What is being asked. Work out how many lines in the data that follows contain "defbox". Write nothing but the number.

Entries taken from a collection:
════════════════
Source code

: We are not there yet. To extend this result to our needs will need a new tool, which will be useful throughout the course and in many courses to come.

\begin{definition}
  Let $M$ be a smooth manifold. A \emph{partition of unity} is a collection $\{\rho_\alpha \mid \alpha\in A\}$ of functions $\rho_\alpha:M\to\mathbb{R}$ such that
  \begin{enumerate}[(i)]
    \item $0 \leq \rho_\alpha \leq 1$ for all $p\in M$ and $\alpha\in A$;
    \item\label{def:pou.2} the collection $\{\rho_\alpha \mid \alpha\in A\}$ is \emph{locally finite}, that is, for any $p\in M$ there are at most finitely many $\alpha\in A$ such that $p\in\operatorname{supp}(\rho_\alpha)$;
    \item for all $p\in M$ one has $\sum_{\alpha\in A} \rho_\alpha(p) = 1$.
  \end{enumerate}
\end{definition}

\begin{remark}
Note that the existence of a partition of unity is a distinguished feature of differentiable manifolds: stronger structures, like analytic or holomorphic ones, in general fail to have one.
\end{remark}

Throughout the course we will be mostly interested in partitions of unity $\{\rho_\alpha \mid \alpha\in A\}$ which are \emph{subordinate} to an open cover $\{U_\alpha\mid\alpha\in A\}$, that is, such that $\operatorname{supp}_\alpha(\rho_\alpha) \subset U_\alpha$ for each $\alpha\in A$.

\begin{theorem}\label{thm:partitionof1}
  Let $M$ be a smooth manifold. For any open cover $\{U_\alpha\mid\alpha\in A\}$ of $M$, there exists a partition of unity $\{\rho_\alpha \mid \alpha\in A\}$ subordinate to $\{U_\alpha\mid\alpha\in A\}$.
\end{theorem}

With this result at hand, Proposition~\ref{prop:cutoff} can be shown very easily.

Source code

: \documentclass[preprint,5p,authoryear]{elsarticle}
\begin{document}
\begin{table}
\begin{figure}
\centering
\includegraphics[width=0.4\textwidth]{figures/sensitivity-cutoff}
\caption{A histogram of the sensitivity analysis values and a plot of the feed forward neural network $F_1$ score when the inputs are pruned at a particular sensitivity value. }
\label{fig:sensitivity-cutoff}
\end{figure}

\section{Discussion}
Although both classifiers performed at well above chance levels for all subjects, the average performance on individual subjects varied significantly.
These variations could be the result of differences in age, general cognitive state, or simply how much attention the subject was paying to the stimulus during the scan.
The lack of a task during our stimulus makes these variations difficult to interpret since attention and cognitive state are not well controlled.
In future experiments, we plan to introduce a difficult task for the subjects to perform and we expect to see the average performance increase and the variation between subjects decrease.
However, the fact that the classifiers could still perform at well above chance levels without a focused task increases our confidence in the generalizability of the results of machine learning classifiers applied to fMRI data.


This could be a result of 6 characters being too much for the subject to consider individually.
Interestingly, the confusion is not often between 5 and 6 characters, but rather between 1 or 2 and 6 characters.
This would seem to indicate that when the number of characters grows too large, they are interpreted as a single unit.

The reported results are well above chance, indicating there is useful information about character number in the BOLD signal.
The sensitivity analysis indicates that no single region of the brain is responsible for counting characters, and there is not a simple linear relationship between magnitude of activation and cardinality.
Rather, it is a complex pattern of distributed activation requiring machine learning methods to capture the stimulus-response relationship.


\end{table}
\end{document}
════════════════
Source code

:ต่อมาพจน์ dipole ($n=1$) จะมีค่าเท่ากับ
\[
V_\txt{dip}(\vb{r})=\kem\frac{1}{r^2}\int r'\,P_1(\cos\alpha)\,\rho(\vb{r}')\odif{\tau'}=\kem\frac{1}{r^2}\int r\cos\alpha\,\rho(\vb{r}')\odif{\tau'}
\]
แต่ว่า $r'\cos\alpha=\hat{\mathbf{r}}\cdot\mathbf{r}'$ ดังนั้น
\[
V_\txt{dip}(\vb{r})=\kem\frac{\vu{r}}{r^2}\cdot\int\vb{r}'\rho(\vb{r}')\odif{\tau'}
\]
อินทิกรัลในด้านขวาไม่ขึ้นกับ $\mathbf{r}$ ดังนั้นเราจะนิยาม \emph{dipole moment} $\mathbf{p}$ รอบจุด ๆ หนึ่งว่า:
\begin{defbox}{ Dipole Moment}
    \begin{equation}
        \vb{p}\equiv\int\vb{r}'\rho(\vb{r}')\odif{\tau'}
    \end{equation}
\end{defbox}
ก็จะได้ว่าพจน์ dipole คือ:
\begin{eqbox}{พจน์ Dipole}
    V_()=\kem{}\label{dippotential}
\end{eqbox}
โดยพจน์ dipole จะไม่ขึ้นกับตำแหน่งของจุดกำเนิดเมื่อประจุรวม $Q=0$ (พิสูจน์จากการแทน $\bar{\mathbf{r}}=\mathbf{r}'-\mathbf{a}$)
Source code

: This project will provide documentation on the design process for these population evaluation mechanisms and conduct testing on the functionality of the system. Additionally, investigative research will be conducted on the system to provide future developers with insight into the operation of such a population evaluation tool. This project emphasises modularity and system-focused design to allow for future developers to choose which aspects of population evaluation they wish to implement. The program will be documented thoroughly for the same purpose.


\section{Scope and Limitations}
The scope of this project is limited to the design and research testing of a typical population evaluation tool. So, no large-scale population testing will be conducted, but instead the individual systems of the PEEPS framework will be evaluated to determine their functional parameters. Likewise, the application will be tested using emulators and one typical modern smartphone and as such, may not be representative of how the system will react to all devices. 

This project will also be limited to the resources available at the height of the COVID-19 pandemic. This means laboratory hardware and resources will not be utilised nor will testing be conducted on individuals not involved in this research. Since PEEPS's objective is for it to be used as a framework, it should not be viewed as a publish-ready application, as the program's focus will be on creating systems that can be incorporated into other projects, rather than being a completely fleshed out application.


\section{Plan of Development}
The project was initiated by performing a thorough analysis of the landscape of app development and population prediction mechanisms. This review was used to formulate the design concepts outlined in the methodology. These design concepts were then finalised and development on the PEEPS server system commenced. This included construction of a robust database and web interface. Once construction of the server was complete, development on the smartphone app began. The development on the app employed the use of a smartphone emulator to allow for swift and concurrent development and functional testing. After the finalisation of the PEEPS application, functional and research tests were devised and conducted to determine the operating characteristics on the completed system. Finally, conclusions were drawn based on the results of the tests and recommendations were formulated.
════════════════
Answer space. 2